### [Task to carry out]
A stretch of the entries below is to be set down exactly, running from the line with "## About 'format' param" through the line with "a PHP paradigm).", both included, and no other line.

### [Exercise data]
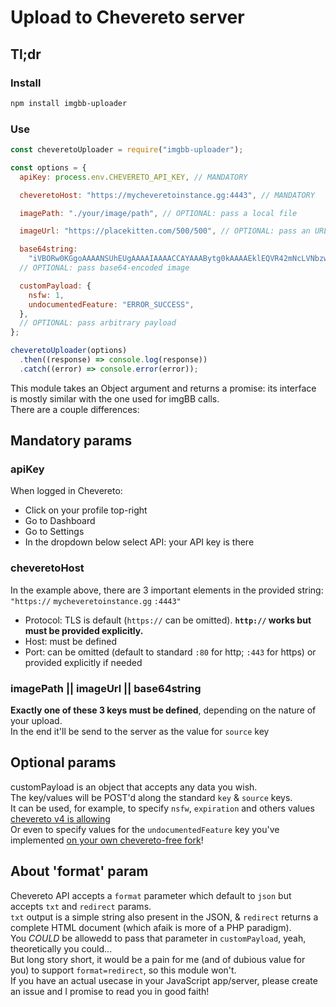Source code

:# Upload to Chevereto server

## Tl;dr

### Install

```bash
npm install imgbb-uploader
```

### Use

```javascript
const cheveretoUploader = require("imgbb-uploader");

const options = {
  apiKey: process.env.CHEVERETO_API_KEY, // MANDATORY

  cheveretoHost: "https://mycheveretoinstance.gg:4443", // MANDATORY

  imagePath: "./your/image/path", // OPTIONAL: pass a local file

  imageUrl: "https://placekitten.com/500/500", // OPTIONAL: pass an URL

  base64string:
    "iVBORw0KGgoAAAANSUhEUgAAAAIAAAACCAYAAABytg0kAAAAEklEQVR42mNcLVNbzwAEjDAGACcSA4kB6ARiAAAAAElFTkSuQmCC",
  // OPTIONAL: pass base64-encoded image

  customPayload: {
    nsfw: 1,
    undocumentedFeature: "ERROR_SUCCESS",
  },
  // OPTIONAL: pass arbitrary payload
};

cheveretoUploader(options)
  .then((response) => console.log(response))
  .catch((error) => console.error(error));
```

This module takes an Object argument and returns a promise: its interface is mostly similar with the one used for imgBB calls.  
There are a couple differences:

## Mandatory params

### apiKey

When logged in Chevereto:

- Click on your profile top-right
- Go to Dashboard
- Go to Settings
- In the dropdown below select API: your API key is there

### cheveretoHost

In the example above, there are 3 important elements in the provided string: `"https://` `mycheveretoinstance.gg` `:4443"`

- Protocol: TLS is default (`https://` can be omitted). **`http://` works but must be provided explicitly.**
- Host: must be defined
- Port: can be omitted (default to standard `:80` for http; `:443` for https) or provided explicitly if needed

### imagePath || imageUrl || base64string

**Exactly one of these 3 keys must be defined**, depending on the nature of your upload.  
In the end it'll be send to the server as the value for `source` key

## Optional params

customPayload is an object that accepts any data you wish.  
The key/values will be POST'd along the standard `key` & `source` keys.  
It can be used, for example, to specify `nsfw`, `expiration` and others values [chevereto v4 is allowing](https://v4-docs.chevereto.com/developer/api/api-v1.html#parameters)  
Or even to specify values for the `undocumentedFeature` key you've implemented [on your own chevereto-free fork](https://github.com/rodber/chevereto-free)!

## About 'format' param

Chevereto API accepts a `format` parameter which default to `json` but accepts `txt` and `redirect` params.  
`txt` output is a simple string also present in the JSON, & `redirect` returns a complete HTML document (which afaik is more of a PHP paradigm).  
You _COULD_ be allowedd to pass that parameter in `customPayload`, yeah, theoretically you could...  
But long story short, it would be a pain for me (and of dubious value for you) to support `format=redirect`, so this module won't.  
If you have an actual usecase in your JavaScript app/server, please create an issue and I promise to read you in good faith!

### [Result below]
## About 'format' param

Chevereto API accepts a `format` parameter which default to `json` but accepts `txt` and `redirect` params.  
`txt` output is a simple string also present in the JSON, & `redirect` returns a complete HTML document (which afaik is more of a PHP paradigm).  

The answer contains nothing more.